Volume 16 Supplement 1
P001. Trigeminal neuralgia-like symptoms: an unusual case
© Giorgetti et al. 2015
Published: 28 September 2015
Lymphoma of the central nervous system accounts for 2% of cerebral tumors; it is typically located in the supratentorial and periventricular white matter; extra-axial localization is rare. When found in the cerebellopontine angle or the Meckel cave, the differential diagnosis includes meningioma, trigeminal neurinoma or epidermoid carcinoma. Correlated painful symptoms are often atypical, mimicking trigeminal neuralgia, cluster headache or trigeminal autonomic cephalgias (TACs). Recommended therapy involves: chemotherapy with cyclophosphamide, high dose cytarabine, steroid (dexamethasone), etoposide, and rituximab (CHASER) followed by whole-brain irradiation.
We describe the case of a young man who came to our observation for excruciating headache related to mediastinal lymphoma with bilateral infiltration of the the ganglion of Gasser.

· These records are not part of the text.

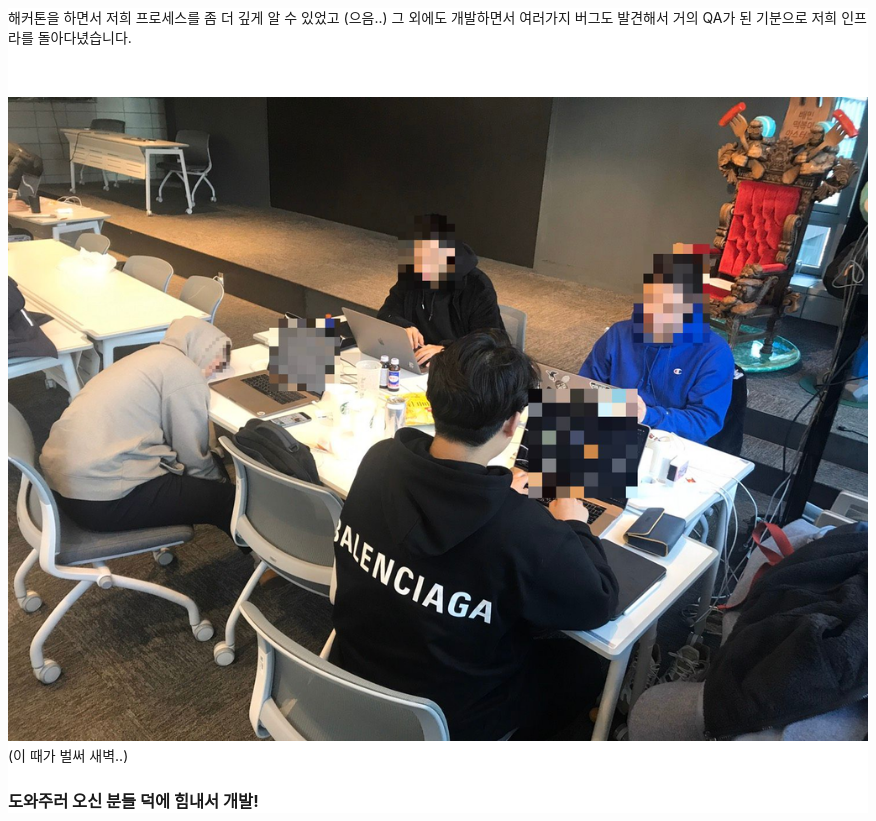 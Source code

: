 해커톤을 하면서 저희 프로세스를 좀 더 깊게 알 수 있었고 (으음..) 그 외에도 개발하면서 여러가지 버그도 발견해서 거의 QA가 된 기분으로 저희 인프라를 돌아다녔습니다.

<br/>

![image8](./assets/image8.jpg)
(이 때가 벌써 새벽..)

### 도와주러 오신 분들 덕에 힘내서 개발!

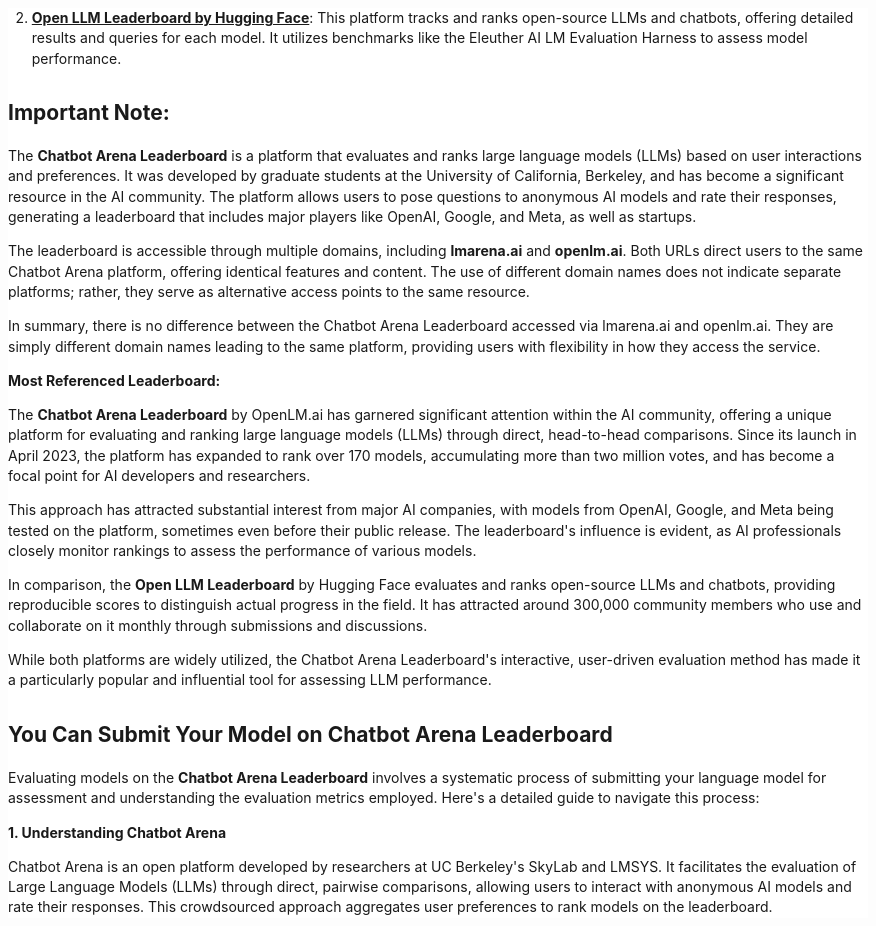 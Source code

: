 2. **[Open LLM Leaderboard by Hugging Face](https://huggingface.co/spaces/open-llm-leaderboard/open_llm_leaderboard)**: This platform tracks and ranks open-source LLMs and chatbots, offering detailed results and queries for each model. It utilizes benchmarks like the Eleuther AI LM Evaluation Harness to assess model performance. 

## Important Note:

The **Chatbot Arena Leaderboard** is a platform that evaluates and ranks large language models (LLMs) based on user interactions and preferences. It was developed by graduate students at the University of California, Berkeley, and has become a significant resource in the AI community. The platform allows users to pose questions to anonymous AI models and rate their responses, generating a leaderboard that includes major players like OpenAI, Google, and Meta, as well as startups. 

The leaderboard is accessible through multiple domains, including **lmarena.ai** and **openlm.ai**. Both URLs direct users to the same Chatbot Arena platform, offering identical features and content. The use of different domain names does not indicate separate platforms; rather, they serve as alternative access points to the same resource.

In summary, there is no difference between the Chatbot Arena Leaderboard accessed via lmarena.ai and openlm.ai. They are simply different domain names leading to the same platform, providing users with flexibility in how they access the service. 

**Most Referenced Leaderboard:**

The **Chatbot Arena Leaderboard** by OpenLM.ai has garnered significant attention within the AI community, offering a unique platform for evaluating and ranking large language models (LLMs) through direct, head-to-head comparisons. Since its launch in April 2023, the platform has expanded to rank over 170 models, accumulating more than two million votes, and has become a focal point for AI developers and researchers. 

This approach has attracted substantial interest from major AI companies, with models from OpenAI, Google, and Meta being tested on the platform, sometimes even before their public release. The leaderboard's influence is evident, as AI professionals closely monitor rankings to assess the performance of various models. 

In comparison, the **Open LLM Leaderboard** by Hugging Face evaluates and ranks open-source LLMs and chatbots, providing reproducible scores to distinguish actual progress in the field. It has attracted around 300,000 community members who use and collaborate on it monthly through submissions and discussions. 

While both platforms are widely utilized, the Chatbot Arena Leaderboard's interactive, user-driven evaluation method has made it a particularly popular and influential tool for assessing LLM performance.

## You Can Submit Your Model on Chatbot Arena Leaderboard

Evaluating models on the **Chatbot Arena Leaderboard** involves a systematic process of submitting your language model for assessment and understanding the evaluation metrics employed. Here's a detailed guide to navigate this process:

**1. Understanding Chatbot Arena**

Chatbot Arena is an open platform developed by researchers at UC Berkeley's SkyLab and LMSYS. It facilitates the evaluation of Large Language Models (LLMs) through direct, pairwise comparisons, allowing users to interact with anonymous AI models and rate their responses. This crowdsourced approach aggregates user preferences to rank models on the leaderboard. 
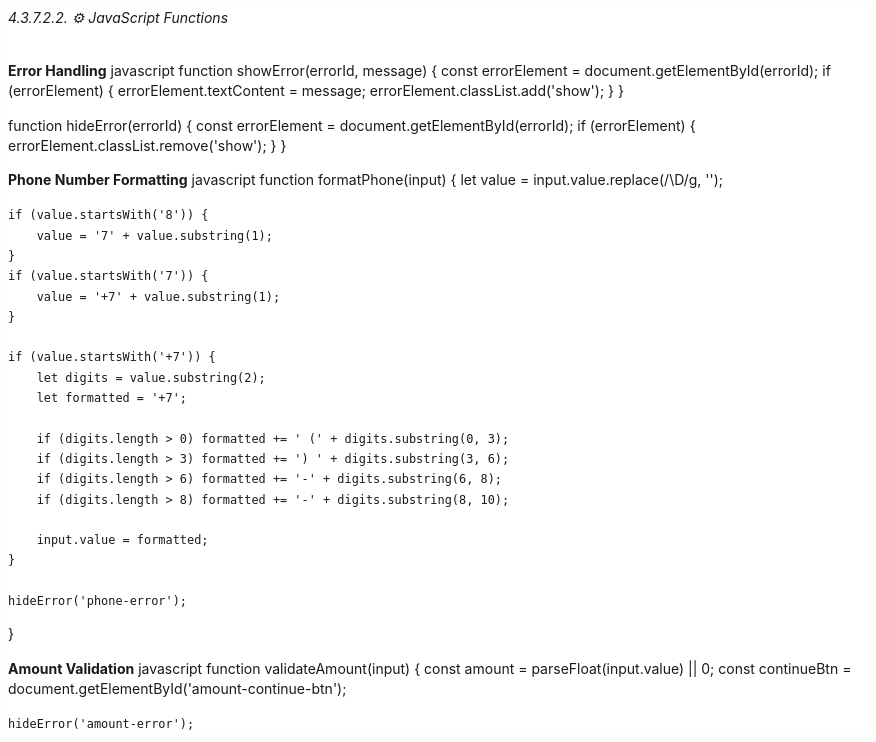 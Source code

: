 
###### 4.3.7.2.2. ⚙️ JavaScript Functions

**Error Handling**
javascript
function showError(errorId, message) {
    const errorElement = document.getElementById(errorId);
    if (errorElement) {
        errorElement.textContent = message;
        errorElement.classList.add('show');
    }
}

function hideError(errorId) {
    const errorElement = document.getElementById(errorId);
    if (errorElement) {
        errorElement.classList.remove('show');
    }
}


**Phone Number Formatting**
javascript
function formatPhone(input) {
    let value = input.value.replace(/\D/g, '');
    
    if (value.startsWith('8')) {
        value = '7' + value.substring(1);
    }
    if (value.startsWith('7')) {
        value = '+7' + value.substring(1);
    }
    
    if (value.startsWith('+7')) {
        let digits = value.substring(2);
        let formatted = '+7';
        
        if (digits.length > 0) formatted += ' (' + digits.substring(0, 3);
        if (digits.length > 3) formatted += ') ' + digits.substring(3, 6);
        if (digits.length > 6) formatted += '-' + digits.substring(6, 8);
        if (digits.length > 8) formatted += '-' + digits.substring(8, 10);
        
        input.value = formatted;
    }
    
    hideError('phone-error');
}


**Amount Validation**
javascript
function validateAmount(input) {
    const amount = parseFloat(input.value) || 0;
    const continueBtn = document.getElementById('amount-continue-btn');
    
    hideError('amount-error');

A 30-year-old man came to our attention suffering for the past 3 months of left fronto-orbital-zygomatic headache with intense pain, mainly nocturnal, subcontinuous, initially with nasal congestion and conjunctival injection, unresponsive to FANS, triptans and oxygen therapy. Brain MRI showed a lesion in the left Meckel cave suggestive of trigeminal neuroma. The patient was treated with carbamazepine and steroids. Radiosurgical treatment was advised. Waiting for surgery, the patient was admitted to our department because of inadequate pain control. The neurological examination and serological tests were normal. Follow-up brain MRI (two months later) revealed the presence of pathologic tissue with homogeneous enhancement in both ganglia of Gasser cisterna along the course of the trigeminal nerve, associated with thickening of the dural surface and adjacent the temporal pole, suggesting granulomatous or lymphoproliferative disease. Cerebral spinal fluid (CSF) examination showed hyperproteinorrachia and non-neoplastic cells. The chest and abdominal CT showed a mediastinal and pancreatic mass, confirmed by PET total body. Histological examination of mediastinal lesion confirmed diffuse large B cell lymphoma. The patient is now in treatment with high-dose MTX infusion.
Our case emphasises the need for proper and timely diagnosis of the “trigeminal neuralgia-like” symptoms. With a lesion in the Meckel cave, biopsy is mandatory for a more precise diagnosis and targeted therapy.
Written informed consent to publication was obtained from the patient(s).